Whilst most of my new music reaches me and is played electronically nowadays I still have a ‘soft spot’ for physical copies and will occasionally buy physical copies even if I have the electronic version. There is something magical about being able to pick up and ‘feel’ a 12” vinyl and savour the graphic design wonders of gate-fold sleeves, printed liners and other assorted inserts. In years to come I can’t really imagine anybody looking longingly at a file name in a list on a computer screen and reminiscing about the first mp3 track that they downloaded!
I mentioned a radio show where I discussed these issues with Kyle; during that programme I enlisted the ‘help’ of Southend-on-Sea’s Theoretical Girl to provide the music.
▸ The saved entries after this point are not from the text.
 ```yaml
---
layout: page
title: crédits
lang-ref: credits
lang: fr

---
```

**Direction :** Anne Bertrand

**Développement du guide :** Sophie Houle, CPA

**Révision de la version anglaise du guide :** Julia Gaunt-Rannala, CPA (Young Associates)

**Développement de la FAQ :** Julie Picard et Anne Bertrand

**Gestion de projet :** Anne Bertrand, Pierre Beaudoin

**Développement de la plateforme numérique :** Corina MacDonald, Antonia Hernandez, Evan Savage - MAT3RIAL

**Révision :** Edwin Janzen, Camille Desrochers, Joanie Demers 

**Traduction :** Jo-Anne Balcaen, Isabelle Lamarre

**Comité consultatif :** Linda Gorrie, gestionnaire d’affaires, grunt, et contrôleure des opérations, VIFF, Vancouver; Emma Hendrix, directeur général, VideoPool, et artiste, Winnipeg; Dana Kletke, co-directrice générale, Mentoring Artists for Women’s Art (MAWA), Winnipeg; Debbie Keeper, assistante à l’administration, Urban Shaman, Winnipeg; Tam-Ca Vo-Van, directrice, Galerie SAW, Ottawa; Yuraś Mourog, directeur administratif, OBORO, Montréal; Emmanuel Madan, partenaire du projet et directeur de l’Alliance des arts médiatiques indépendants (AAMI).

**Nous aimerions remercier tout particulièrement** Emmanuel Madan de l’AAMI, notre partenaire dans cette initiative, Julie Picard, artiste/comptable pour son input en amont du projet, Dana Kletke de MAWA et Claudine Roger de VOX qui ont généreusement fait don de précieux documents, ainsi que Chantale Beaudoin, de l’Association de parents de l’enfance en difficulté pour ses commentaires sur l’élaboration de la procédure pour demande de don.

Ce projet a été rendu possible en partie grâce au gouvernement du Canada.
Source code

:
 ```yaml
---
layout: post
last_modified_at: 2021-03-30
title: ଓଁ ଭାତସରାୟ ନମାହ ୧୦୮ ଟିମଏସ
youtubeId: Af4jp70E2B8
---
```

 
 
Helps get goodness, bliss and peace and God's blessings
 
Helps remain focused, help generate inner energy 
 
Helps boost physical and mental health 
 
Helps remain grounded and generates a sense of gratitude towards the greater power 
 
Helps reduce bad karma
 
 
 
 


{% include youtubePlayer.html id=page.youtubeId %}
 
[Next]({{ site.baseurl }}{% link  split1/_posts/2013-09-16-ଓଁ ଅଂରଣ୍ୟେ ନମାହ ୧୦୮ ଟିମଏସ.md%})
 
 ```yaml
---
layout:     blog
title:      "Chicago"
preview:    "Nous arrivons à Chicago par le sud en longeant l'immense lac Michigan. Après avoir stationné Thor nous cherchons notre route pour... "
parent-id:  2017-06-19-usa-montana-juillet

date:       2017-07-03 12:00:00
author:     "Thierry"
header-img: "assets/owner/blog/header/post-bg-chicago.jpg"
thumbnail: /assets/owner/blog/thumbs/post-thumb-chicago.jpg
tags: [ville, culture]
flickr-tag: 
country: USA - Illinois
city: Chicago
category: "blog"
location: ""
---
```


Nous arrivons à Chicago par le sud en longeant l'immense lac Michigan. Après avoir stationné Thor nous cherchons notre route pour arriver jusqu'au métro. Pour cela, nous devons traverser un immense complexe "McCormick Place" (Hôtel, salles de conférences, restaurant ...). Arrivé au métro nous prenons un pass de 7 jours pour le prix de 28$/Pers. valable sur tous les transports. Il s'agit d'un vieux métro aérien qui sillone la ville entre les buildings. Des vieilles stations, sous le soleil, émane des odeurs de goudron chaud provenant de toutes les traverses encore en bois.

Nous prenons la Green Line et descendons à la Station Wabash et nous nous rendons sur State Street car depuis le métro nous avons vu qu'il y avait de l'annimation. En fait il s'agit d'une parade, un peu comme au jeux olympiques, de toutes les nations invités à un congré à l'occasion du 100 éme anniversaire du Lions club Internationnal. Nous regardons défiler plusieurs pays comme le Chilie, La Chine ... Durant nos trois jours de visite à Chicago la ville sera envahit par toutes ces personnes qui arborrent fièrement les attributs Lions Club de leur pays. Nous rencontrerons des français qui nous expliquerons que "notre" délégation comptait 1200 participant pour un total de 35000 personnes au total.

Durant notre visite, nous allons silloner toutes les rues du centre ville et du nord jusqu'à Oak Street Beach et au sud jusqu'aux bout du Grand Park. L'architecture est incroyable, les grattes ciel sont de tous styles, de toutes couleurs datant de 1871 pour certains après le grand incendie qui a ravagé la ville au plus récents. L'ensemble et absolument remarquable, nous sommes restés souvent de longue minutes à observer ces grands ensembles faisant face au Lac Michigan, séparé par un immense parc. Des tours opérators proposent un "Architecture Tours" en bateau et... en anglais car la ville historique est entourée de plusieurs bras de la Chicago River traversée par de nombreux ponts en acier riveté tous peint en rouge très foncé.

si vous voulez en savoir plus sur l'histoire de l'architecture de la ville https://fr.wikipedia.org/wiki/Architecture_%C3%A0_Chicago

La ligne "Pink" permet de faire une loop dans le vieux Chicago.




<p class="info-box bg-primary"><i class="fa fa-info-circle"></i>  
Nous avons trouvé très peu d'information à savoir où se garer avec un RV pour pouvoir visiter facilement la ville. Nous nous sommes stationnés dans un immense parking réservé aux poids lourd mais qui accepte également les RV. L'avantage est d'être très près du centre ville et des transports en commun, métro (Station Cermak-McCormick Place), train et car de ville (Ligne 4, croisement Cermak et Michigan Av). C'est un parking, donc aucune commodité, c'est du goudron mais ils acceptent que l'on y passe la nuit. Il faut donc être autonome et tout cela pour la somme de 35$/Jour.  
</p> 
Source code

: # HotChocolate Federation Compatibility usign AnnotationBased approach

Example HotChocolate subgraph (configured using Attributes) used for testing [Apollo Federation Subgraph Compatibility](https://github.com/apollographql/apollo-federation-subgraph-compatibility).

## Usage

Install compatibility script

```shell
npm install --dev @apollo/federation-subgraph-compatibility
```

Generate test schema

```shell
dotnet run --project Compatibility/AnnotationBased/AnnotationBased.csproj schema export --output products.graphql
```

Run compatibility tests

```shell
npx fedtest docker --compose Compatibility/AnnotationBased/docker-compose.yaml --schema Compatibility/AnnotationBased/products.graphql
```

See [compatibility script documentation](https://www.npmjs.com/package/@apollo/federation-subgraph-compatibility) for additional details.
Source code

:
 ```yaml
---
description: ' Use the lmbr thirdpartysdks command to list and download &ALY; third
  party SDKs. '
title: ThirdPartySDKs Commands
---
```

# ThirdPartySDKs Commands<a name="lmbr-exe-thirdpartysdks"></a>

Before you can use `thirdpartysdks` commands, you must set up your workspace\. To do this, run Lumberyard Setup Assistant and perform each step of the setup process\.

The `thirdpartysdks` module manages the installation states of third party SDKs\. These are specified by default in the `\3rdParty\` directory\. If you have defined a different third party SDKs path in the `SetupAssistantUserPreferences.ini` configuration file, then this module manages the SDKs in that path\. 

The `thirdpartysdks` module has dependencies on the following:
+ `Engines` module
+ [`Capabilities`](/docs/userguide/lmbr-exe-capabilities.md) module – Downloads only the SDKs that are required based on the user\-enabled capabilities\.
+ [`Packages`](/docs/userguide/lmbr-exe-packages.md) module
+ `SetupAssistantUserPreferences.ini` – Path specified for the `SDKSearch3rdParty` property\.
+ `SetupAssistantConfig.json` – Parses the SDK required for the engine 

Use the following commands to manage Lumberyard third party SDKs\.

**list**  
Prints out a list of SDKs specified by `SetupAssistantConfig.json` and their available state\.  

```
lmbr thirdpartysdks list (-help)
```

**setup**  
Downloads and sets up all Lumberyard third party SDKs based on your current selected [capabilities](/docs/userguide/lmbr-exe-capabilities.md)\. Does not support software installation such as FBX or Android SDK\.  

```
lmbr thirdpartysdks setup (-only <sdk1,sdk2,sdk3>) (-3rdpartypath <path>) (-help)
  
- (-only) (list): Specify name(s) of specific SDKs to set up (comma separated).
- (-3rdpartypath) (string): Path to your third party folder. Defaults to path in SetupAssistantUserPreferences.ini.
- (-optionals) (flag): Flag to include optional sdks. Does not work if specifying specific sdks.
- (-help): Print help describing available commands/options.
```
Much as I love Theoretical Girl’s music, there was a very particular reason for selecting her music as the soundtrack for the programme.
I chose Theoretical Girl specifically as I have a number of different versions of her album ‘Divided’, and I thought the order in which I had bought them was rather appropriate for the show.
1 – I downloaded the album from i-tunes and burned the tracks to a CD so that I could listen in the car as I drove to see her play live in Sneaky Pete’s in Edinburgh. The venue had been a regular pub haunt for me back in the mid 1970s but this was to be my first visit in over thirty years.
2 – I subsequently sourced an official release CD.
3 – My next purchase was a pre-release DJ copy of the CD bought from e-bay.
4 – To mark the first anniversary of the release of the album, a limited edition 12” vinyl edition was released by Soft Power Records, a small Scottish label – having gone this far I simply had to get a copy!
5 – Following the Japanese earthquake / tsunami / nuclear accident, a white label test pressing was put up for auction to help raise money to go towards the disaster relief fund; well, it was obvious that I was going to put in a bid – I was lucky enough to get it.
Hence, with the exclusion of cassettes and eight-tracks, my purchases of the album pretty much represented a reverse of the development of music formats over the years.
Bottom line: I don’t really care too much what the format is as long as the music is good I will be happy to listen and will do whatever I can to include deserving artists in my radio shows.